[Stored data]
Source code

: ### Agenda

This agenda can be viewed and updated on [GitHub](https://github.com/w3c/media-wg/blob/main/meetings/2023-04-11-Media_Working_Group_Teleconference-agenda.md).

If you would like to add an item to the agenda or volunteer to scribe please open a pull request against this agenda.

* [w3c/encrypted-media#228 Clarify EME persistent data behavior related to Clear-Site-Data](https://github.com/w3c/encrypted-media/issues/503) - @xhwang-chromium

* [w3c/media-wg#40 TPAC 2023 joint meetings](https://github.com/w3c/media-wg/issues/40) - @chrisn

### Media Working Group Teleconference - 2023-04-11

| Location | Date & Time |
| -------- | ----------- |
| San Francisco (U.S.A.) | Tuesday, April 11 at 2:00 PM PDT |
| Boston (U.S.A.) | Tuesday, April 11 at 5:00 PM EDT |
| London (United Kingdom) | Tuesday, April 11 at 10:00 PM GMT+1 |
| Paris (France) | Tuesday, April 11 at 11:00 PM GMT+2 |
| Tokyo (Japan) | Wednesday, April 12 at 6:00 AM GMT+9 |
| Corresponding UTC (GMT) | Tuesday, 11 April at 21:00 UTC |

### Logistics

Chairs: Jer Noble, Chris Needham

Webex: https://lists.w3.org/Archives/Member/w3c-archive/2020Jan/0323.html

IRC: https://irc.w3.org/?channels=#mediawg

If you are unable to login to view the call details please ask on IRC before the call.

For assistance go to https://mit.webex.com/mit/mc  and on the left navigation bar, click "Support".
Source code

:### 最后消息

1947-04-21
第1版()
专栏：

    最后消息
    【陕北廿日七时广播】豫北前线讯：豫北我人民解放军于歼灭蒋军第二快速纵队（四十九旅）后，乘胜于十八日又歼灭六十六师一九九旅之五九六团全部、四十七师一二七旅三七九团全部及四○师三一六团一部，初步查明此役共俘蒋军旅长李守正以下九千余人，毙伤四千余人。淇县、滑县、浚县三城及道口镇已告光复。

▶ _Problem description_: Set down each entry exactly as it appears above.

▶ _Task response_:
Source code

: ### Agenda

This agenda can be viewed and updated on [GitHub](https://github.com/w3c/media-wg/blob/main/meetings/2023-04-11-Media_Working_Group_Teleconference-agenda.md).

If you would like to add an item to the agenda or volunteer to scribe please open a pull request against this agenda.

* [w3c/encrypted-media#228 Clarify EME persistent data behavior related to Clear-Site-Data](https://github.com/w3c/encrypted-media/issues/503) - @xhwang-chromium

* [w3c/media-wg#40 TPAC 2023 joint meetings](https://github.com/w3c/media-wg/issues/40) - @chrisn

### Media Working Group Teleconference - 2023-04-11

| Location | Date & Time |
| -------- | ----------- |
| San Francisco (U.S.A.) | Tuesday, April 11 at 2:00 PM PDT |
| Boston (U.S.A.) | Tuesday, April 11 at 5:00 PM EDT |
| London (United Kingdom) | Tuesday, April 11 at 10:00 PM GMT+1 |
| Paris (France) | Tuesday, April 11 at 11:00 PM GMT+2 |
| Tokyo (Japan) | Wednesday, April 12 at 6:00 AM GMT+9 |
| Corresponding UTC (GMT) | Tuesday, 11 April at 21:00 UTC |

### Logistics

Chairs: Jer Noble, Chris Needham

Webex: https://lists.w3.org/Archives/Member/w3c-archive/2020Jan/0323.html

IRC: https://irc.w3.org/?channels=#mediawg

If you are unable to login to view the call details please ask on IRC before the call.

For assistance go to https://mit.webex.com/mit/mc  and on the left navigation bar, click "Support".
Source code

:### 最后消息

1947-04-21
第1版()
专栏：

    最后消息
    【陕北廿日七时广播】豫北前线讯：豫北我人民解放军于歼灭蒋军第二快速纵队（四十九旅）后，乘胜于十八日又歼灭六十六师一九九旅之五九六团全部、四十七师一二七旅三七九团全部及四○师三一六团一部，初步查明此役共俘蒋军旅长李守正以下九千余人，毙伤四千余人。淇县、滑县、浚县三城及道口镇已告光复。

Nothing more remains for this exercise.